Ever walk into one of those homes that's so well organized it almost makes you want to scream? Well, here's the good news -- with a little effort on your part, you, too, can have a neat and tidy house. The first step in getting your home into shape is getting rid of clutter. But from there, you'll need the right setup to keep each room in your home looking its best. Here's how to tackle the process of organizing your home so you, too, can enjoy that space -- and perhaps make visitors jealous.
If you want a neat and tidy kitchen, there's one rule you'll need to stick to: The only things allowed in your kitchen are food and items used to prep or store food. Your kitchen isn't the place for a magazine rack, decorative items, or anything else that isn't related to the act of preparing, eating, or storing food.
With that in mind, take a look at your pantry. Do you find that your shelves are too close together to store the things you need? Shelving is an easy thing to take out and replace, and it's cheap, too, so set up your pantry in a way that's actually helpful to you and fits the things you buy.
Next, take inventory in your cabinets. Do you really need to store the bulky appliances you use once a year right near your sink while you struggle to cram in the containers you use regularly for leftovers? You may be able to store rarely used items elsewhere. Or, better yet, get rid of them.
Your den or office
It's easy for a den or office to become a mail-and-paperwork dumping ground. If you're eager to organize that space, spend a little money on a quality shredder; you can probably get one for $80 or so. It will be a huge game changer, because once you have one, there won't be any excuse to let documents pile up; you can simply shred them to bits as they come in and toss junk items into the trash.
A good set of filing cabinets could also be your ticket to a well-organized office. If you don't like the look of steel ones, choose white cabinets for a softer look that may blend better with your furniture. Or, paint your filing cabinets -- the choice is yours.
Finally, invest in some desktop organizers so you can store your office supplies neatly rather than leave them strewn about. And if you need extra space, install some wall shelving or buy yourself a bookcase -- ideally, one with deeper shelves for more storage.
Well-designed closets are often the key to a tidy bedroom. If your home's bedrooms are a perpetual mess, it could pay to hire a closet designer who can help you better maximize that space. At the same time, use the space beneath your bed strategically -- to store shoeboxes, extra pillows and blankets, or other items that might otherwise take up permanent residence on your floors.
Many bathrooms come with limited cabinet space, so if you're struggling in that regard, get creative -- namely, by adding wall shelving so you have more room to put your things. And don't underestimate the power of a shower caddy -- having your toiletries neatly gathered will avoid scenarios where you step into the shower for an early morning rinse, only to let out a blood-curdling scream when you inevitably step on a fallen razor cap.

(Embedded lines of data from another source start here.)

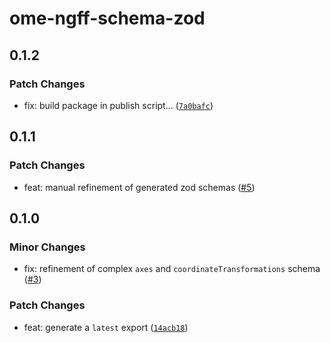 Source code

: # ome-ngff-schema-zod

## 0.1.2

### Patch Changes

- fix: build package in publish script... ([`7a0bafc`](https://github.com/manzt/ome-ngff-schema-zod/commit/7a0bafc9d0e399ee56c686bac3c91c9e7a32346b))

## 0.1.1

### Patch Changes

- feat: manual refinement of generated zod schemas ([#5](https://github.com/manzt/ome-ngff-schema-zod/pull/5))

## 0.1.0

### Minor Changes

- fix: refinement of complex `axes` and `coordinateTransformations` schema ([#3](https://github.com/manzt/ome-ngff-schema-zod/pull/3))

### Patch Changes

- feat: generate a `latest` export ([`14acb18`](https://github.com/manzt/ome-ngff-schema-zod/commit/14acb186721e6094d64f31999103ec53a4654487))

The garage is perhaps the one area of the home that's most likely to serve as a dumping ground for all manner of junk. If you're looking to get yours organized, first ask yourself whether your goal is to store your vehicle in there, as that will make a huge difference. From there, you'll know how much space you have to work with.
Once you've made that decision, wall shelving that can support a fair amount of weight is a must. That way, you can house everything from your tools to massive quantities of household cleaners and supplies.
Finally, if you have a lot of sports equipment, use pegs and hanging apparatuses to suspend bulky items like bicycles from the ceiling. Will it be a bit daunting to see a large bike hanging over the hood of your car? Maybe, at first. But you'll get used to it.
Your laundry room
Some people have large laundry rooms with ample storage space. Others have closet-like laundry areas that barely fit a washer and dryer. If you're dealing with the latter setup, there's probably not much organizing to do -- it just doesn't apply. But you'll eke out more space if you put your washer or clothes dryer up on a pedestal with drawers. Doing so may be better for your back as well, since it will mean less bending over to load the washer or transfer items to the dryer.
If you have a larger laundry room, use a similar rule to the one we implemented for your kitchen: Only store items related to laundry and clothing. Use your shelving or closet space to store detergent, dryer sheets, lint rollers, wrinkle spray, and sewing and ironing supplies, and remove all non-laundry-related items from the room.
An organized home is a happy home, and you deserve just that. Spend a little time getting your living space in shape, and if the idea seems intimidating, take it one room at a time. You may be surprised at how a little organization makes life so much easier as a whole.